Ciriaco De Mita, l’ex presidente del Consiglio e segretario della Dc è deceduto alle 7 di giovedì 26 maggio nella casa di cura Villa dei Pini di Avellino. A febbraio era stato sottoposto ad un intervento chirurgico per la frattura di un femore a seguito di una caduta in casa. Aveva 94 anni e non aveva mai smesso di fare politica, tant’è vero che ricopriva la carica di sindaco di Nusco, il suo paese. A diramare la notizia del decesso di De Mita, il vice sindaco di Nusco, Walter Vigilante.
Verso la fine degli anni Ottanta Ciriaco De Mita è stato contemporaneamente segretario della Democrazia cristiana e presidente del Consiglio.
Uno degli esponenti più autorevoli della corrente di sinistra, originario di Nusco, figlio di un sarto, dopo il liceo si trasferì alla Cattolica di Milano. Eletto per la prima volta alla Camera nel 1963 vi rimase per trent’anni di fila. Avellino aveva già un leader, Florentino Sullo, De Mita alla fine degli anni Sessanta lo sconfisse e ne prese il posto. Nel 1969 divenne vicesegretario della Dc, quattro anni dopo per la prima volta ministro, all’Industria.
Per quarant’anni la Democrazia cristiana resse le sorti del Paese. L’Avellino di Juary giocava in serie A, nel campionato più bello del mondo: dieci campionati di fila, dal 1978 al 1988, che coincideranno, forse non a caso, quasi per intero con il potere demitiano. De Mita rappresentò la rivincita della provincia meridionale. Quando divenne segretario, il 6 maggio 1982, metà città si riversò a Roma per festeggiarlo, ci si faceva raccomandare persino per poter giocare a tressette con lui. Si affermò la corrente detta degli avellinesi: Nicola Mancino (poi presidente del Senato), Gerardo Bianco, Giuseppe Gargani, a cui si aggiungerà da Benevento, Clemente Mastella, il giovane responsabile dell’informazione. La campagna celebrava la sua storica rivalsa contro la capitale, Napoli.

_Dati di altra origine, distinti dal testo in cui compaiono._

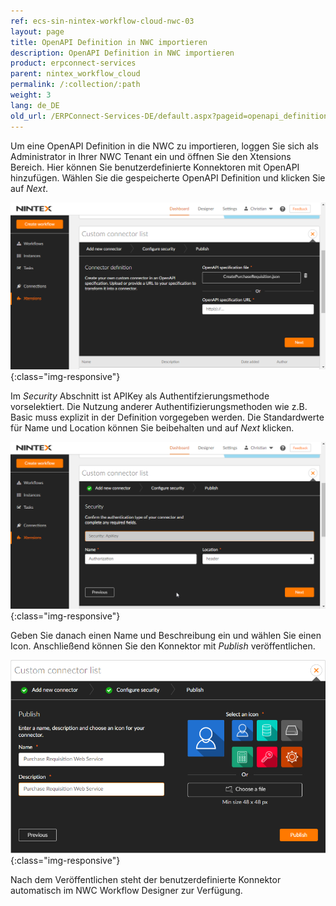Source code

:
 ```yaml
---
ref: ecs-sin-nintex-workflow-cloud-nwc-03
layout: page
title: OpenAPI Definition in NWC importieren
description: OpenAPI Definition in NWC importieren
product: erpconnect-services
parent: nintex_workflow_cloud
permalink: /:collection/:path
weight: 3
lang: de_DE
old_url: /ERPConnect-Services-DE/default.aspx?pageid=openapi_definition_in_nwc_importieren
---
```


Um eine OpenAPI Definition in die NWC zu importieren, loggen Sie sich als Administrator in Ihrer NWC Tenant ein und öffnen Sie den Xtensions Bereich. Hier können Sie benutzerdefinierte Konnektoren mit OpenAPI hinzufügen. Wählen Sie die gespeicherte OpenAPI Definition und klicken Sie auf *Next*.

![ecscore-nwc_2](/img/content/ecscore-nwc_2.png){:class="img-responsive"}

Im *Security* Abschnitt ist APIKey als Authentifzierungsmethode vorselektiert. Die Nutzung anderer Authentifizierungsmethoden wie z.B. Basic muss explizit in der Definition vorgegeben werden. Die Standardwerte für Name und Location können Sie beibehalten und auf *Next* klicken. 

![ecscore-nwc_3](/img/content/ecscore-nwc_3.png){:class="img-responsive"}

Geben Sie danach einen Name und Beschreibung ein und wählen Sie einen Icon. Anschließend können Sie den Konnektor mit *Publish* veröffentlichen.

![ecscore-nwc_4](/img/content/ecscore-nwc_4.png){:class="img-responsive"}

Nach dem Veröffentlichen steht der benutzerdefinierte Konnektor automatisch im NWC Workflow Designer zur Verfügung. 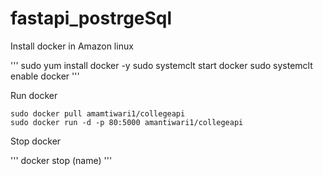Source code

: # fastapi_postrgeSql

Install docker in Amazon linux

'''
sudo yum install docker -y
sudo systemclt start docker
sudo systemclt enable docker
'''

Run docker

```
sudo docker pull amamtiwari1/collegeapi
sudo docker run -d -p 80:5000 amantiwari1/collegeapi
```
Stop docker 

'''
docker stop (name)
'''
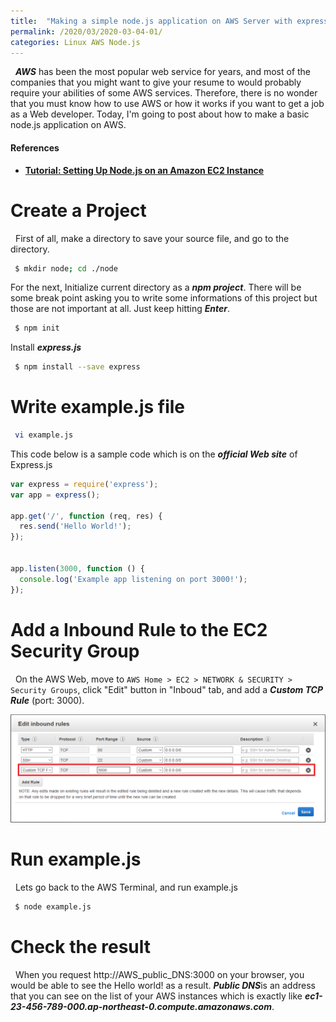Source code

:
 ```yaml
---
title:  "Making a simple node.js application on AWS Server with express.js"
permalink: /2020/03/2020-03-04-01/
categories: Linux AWS Node.js
---
```

 
&nbsp; ***AWS*** has been the most popular web service for years, and most of the companies that you might want to give your resume to would probably require your abilities of some AWS services. Therefore, there is no wonder that you must know how to use AWS or how it works if you want to get a job as a Web developer. Today, I'm going to post about how to make a basic node.js application on AWS.

#### References 
- **[Tutorial: Setting Up Node.js on an Amazon EC2 Instance](https://docs.aws.amazon.com/sdk-for-javascript/v2/developer-guide/setting-up-node-on-ec2-instance.html)** 

# Create a Project

&nbsp; First of all, make a directory to save your source file, and go to the directory.

```bash
 $ mkdir node; cd ./node
```
For the next, Initialize current directory as a ***npm project***. There will be some break point asking you to write some informations of this project but those are not important at all. Just keep hitting ***Enter***.

```bash
 $ npm init
```
Install ***express.js***
```bash
 $ npm install --save express
```

# Write example.js file
```bash
 vi example.js
```

This code below is a sample code which is on the ***official Web site*** of Express.js

```js
var express = require('express');
var app = express();

app.get('/', function (req, res) {
  res.send('Hello World!');
});


app.listen(3000, function () {
  console.log('Example app listening on port 3000!');
});
```

# Add a Inbound Rule to the EC2 Security Group
&nbsp; On the AWS Web, move to ```AWS Home > EC2 > NETWORK & SECURITY > Security Groups```, click "Edit" button in "Inboud" tab, and add a ***Custom TCP Rule*** (port: 3000).

![ex_screenshot](/assets/images/2020-03-04/2020-03-04-01-en.png)

# Run example.js 
&nbsp; Lets go back to the AWS Terminal, and run example.js

```bash
 $ node example.js
```

# Check the result
&nbsp; When you request http://AWS_public_DNS:3000 on your browser, you would be able to see the Hello world! as a result. ***Public DNS***is an address that you can see on the list of your AWS instances which is exactly like ***ec1-23-456-789-000.ap-northeast-0.compute.amazonaws.com***.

Rimase leader del partito per sette anni, fino al 1989, e per un anno pure capo del governo. Il Paese rinasceva dopo il buio del terrorismo e scalò le posizioni al punto da diventare la sesta potenza del mondo.
La parola chiave del suo settennato è rinnovamento. La Dc del dopo Moro non ritrovava il suo centro, perdeva peso, fiaccata dal malaffare, pesava lo scandalo della P2. Nel 1981 il segretario del Pci Enrico Berlinguer aveva rilasciato a Eugenio Scalfari la sua famosa denuncia sulla questione morale. De Mita reagì. Allevò una nuova classe dirigente, da Sergio Mattarella a Mino Martinazzoli, da Pierluigi Castagnetti a Giovanni Goria (che sarà premier). Grazie a questo sostegno Leoluca Orlando diventò sindaco di Palermo, nell’85, l’alfiere della primavera siciliana. Mattarella venne candidato alle elezioni del 1983, dopo la morte del fratello Piersanti. De Mita fu quindi lo scopritore del futuro Presidente della Repubblica, a cui diede le chiavi del partito in Sicilia per emendarlo dai suoi vizi e dalle contiguità con la mafia.
Con Ciriaco De Mita muore l’ultimo grande protagonista della Prima Repubblica, il simbolo degli anni Ottanta, un’epoca scomposta ma vitale, a cui oggi si è tentati di guardare con crescente indulgenza.